Entries taken from a collection:
□ □ □ □

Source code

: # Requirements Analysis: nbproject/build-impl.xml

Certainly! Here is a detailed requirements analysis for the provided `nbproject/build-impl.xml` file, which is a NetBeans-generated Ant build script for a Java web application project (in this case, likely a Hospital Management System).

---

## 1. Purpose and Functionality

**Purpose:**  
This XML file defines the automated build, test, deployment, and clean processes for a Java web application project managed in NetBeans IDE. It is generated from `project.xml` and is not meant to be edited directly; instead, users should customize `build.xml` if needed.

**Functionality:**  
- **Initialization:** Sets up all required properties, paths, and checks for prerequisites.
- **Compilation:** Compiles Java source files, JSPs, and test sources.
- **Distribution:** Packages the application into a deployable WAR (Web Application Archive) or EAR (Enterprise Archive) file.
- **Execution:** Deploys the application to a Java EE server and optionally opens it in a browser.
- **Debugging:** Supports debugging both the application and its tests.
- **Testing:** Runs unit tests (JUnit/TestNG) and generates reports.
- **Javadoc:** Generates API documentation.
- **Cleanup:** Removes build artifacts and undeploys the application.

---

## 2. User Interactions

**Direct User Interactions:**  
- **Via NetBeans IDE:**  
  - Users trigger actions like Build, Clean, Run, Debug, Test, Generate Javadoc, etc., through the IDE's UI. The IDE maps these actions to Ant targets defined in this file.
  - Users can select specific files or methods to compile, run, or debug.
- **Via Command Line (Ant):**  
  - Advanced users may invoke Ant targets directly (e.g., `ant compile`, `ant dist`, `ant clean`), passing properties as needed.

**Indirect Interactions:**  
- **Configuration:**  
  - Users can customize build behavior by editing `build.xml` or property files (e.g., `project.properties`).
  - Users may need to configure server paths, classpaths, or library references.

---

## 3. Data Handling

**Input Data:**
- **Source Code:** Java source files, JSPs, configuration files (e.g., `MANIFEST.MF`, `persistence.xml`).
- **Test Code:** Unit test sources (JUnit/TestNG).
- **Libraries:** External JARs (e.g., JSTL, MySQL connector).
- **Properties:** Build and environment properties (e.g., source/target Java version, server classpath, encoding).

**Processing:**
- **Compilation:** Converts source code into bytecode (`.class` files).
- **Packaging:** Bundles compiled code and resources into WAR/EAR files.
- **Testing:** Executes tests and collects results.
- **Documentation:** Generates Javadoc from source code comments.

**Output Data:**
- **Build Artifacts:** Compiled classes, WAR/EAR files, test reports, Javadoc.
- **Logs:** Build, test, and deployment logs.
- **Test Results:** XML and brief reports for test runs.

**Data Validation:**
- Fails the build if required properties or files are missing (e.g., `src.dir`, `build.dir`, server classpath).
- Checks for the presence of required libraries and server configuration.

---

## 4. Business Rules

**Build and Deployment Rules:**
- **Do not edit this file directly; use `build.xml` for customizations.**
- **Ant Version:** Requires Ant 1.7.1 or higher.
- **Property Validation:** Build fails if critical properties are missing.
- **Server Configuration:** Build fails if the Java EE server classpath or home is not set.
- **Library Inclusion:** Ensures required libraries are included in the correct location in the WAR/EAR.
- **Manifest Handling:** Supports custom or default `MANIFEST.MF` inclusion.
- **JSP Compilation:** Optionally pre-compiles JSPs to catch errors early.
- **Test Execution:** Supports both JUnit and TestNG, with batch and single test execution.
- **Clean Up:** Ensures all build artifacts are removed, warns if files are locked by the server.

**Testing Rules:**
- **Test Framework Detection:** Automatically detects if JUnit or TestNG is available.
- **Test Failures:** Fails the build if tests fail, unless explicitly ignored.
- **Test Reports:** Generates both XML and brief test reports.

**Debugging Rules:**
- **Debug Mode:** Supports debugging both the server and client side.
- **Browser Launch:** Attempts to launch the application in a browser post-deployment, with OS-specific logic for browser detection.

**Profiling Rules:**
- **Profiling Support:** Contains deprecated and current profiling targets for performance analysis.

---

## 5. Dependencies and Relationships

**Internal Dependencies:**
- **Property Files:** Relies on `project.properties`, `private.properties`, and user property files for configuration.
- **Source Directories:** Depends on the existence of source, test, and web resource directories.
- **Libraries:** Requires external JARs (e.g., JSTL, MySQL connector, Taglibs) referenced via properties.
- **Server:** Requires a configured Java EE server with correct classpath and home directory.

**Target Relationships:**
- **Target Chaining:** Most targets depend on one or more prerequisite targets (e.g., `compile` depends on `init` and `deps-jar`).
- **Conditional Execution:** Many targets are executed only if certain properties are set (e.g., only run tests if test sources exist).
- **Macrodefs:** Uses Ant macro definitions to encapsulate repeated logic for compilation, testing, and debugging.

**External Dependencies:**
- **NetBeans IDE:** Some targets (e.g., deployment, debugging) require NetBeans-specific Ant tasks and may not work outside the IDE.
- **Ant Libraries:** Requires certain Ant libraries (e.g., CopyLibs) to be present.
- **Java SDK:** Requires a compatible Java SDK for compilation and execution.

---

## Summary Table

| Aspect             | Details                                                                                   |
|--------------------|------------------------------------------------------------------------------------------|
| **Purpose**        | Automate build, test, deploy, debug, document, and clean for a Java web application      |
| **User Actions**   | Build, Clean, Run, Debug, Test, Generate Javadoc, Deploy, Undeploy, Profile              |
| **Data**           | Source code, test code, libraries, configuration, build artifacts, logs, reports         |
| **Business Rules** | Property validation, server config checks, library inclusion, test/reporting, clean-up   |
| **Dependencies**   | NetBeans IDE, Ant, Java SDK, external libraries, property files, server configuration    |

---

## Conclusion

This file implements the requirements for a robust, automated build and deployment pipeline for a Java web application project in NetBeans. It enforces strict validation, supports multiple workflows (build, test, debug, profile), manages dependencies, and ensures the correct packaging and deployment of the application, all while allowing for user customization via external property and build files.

□ □ □ □

> _What the task asks_
Reproduce the lines of the entries above exactly, but only from the line containing "Deploy, Undeploy, Profile" through the final line.

> _Expected output_
| **User Actions**   | Build, Clean, Run, Debug, Test, Generate Javadoc, Deploy, Undeploy, Profile              |
| **Data**           | Source code, test code, libraries, configuration, build artifacts, logs, reports         |
| **Business Rules** | Property validation, server config checks, library inclusion, test/reporting, clean-up   |
| **Dependencies**   | NetBeans IDE, Ant, Java SDK, external libraries, property files, server configuration    |

---

## Conclusion

This file implements the requirements for a robust, automated build and deployment pipeline for a Java web application project in NetBeans. It enforces strict validation, supports multiple workflows (build, test, debug, profile), manages dependencies, and ensures the correct packaging and deployment of the application, all while allowing for user customization via external property and build files.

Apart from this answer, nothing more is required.